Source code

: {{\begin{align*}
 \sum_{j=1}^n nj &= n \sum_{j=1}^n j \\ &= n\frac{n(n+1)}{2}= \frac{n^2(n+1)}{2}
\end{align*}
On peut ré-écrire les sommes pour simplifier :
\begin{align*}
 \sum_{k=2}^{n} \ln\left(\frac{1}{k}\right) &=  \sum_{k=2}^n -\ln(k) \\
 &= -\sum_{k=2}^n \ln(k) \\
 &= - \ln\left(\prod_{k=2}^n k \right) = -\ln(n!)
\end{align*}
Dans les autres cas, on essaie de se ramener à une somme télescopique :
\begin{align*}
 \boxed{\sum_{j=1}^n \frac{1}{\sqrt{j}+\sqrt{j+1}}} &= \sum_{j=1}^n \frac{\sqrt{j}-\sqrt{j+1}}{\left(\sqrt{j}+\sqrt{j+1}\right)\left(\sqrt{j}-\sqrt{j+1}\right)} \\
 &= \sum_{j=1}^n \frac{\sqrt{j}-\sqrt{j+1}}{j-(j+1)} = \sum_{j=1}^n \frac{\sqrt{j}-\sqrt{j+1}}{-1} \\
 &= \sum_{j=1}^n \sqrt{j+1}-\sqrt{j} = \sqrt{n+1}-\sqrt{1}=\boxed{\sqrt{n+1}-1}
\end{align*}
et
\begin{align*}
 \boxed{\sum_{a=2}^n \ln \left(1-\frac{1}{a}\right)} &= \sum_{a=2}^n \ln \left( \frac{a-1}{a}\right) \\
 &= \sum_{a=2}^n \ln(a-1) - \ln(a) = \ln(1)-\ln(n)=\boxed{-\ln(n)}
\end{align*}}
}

Exercise prompt => Take every line from the listing above that includes the word "boxed" and copy it.

Completed task =>
 \boxed{\sum_{j=1}^n \frac{1}{\sqrt{j}+\sqrt{j+1}}} &= \sum_{j=1}^n \frac{\sqrt{j}-\sqrt{j+1}}{\left(\sqrt{j}+\sqrt{j+1}\right)\left(\sqrt{j}-\sqrt{j+1}\right)} \\
 &= \sum_{j=1}^n \sqrt{j+1}-\sqrt{j} = \sqrt{n+1}-\sqrt{1}=\boxed{\sqrt{n+1}-1}
 \boxed{\sum_{a=2}^n \ln \left(1-\frac{1}{a}\right)} &= \sum_{a=2}^n \ln \left( \frac{a-1}{a}\right) \\
 &= \sum_{a=2}^n \ln(a-1) - \ln(a) = \ln(1)-\ln(n)=\boxed{-\ln(n)}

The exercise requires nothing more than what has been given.